▶ **WHAT THE EXERCISE ASKS**:
Among the records below, find the lines that contain "immutable" and copy each of them.

▶ **DATA RECORDS**:
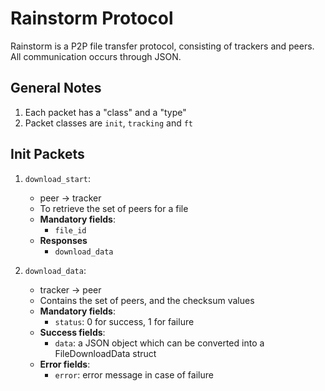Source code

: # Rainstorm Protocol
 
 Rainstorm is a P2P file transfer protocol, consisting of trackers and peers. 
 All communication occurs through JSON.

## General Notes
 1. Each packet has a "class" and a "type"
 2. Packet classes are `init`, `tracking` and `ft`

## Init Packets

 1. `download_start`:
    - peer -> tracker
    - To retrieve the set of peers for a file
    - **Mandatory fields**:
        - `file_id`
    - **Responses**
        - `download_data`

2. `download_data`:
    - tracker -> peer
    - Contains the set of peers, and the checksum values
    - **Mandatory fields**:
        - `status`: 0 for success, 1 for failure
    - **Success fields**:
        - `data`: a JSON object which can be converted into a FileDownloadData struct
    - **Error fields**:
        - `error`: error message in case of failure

---

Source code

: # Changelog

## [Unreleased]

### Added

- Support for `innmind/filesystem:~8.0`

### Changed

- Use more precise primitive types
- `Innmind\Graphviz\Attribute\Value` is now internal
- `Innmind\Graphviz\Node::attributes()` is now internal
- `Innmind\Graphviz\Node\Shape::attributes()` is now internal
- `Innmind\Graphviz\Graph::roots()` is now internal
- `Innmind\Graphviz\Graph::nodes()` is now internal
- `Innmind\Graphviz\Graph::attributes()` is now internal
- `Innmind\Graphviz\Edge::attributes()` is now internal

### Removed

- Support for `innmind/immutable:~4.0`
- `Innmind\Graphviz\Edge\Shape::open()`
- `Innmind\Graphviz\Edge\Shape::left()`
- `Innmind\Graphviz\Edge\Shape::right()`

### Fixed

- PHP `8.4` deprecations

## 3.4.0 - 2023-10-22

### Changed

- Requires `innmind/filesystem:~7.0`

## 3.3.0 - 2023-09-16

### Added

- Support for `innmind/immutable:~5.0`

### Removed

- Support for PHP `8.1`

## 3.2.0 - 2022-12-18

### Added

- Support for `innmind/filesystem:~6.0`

--

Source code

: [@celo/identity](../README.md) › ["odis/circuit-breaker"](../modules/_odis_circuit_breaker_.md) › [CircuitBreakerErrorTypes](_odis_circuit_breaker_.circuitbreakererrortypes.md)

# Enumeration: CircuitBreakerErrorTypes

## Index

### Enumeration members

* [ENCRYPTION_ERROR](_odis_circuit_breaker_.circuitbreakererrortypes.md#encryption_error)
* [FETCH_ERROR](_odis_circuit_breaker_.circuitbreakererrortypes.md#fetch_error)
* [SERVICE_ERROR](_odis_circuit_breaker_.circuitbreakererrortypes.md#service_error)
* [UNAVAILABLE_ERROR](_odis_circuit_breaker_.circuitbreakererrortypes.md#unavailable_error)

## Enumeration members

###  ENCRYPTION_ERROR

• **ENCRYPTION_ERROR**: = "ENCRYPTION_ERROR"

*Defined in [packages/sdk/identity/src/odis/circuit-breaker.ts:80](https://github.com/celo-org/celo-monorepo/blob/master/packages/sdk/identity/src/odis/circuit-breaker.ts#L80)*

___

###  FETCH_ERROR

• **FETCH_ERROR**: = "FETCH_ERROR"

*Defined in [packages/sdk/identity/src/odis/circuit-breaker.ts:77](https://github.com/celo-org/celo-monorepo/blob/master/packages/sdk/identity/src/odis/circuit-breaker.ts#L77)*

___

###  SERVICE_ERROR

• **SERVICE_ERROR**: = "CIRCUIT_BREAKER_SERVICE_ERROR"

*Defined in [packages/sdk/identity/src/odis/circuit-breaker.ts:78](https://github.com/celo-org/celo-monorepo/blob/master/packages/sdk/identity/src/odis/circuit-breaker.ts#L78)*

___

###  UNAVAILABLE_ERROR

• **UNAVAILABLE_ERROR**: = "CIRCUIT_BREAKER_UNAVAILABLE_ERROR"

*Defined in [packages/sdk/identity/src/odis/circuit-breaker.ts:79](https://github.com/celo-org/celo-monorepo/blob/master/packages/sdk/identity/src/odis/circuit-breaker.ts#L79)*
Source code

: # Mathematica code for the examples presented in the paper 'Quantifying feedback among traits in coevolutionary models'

▶ **SOLUTION FOR THIS PROBLEM**:
- Support for `innmind/immutable:~4.0`
- Support for `innmind/immutable:~5.0`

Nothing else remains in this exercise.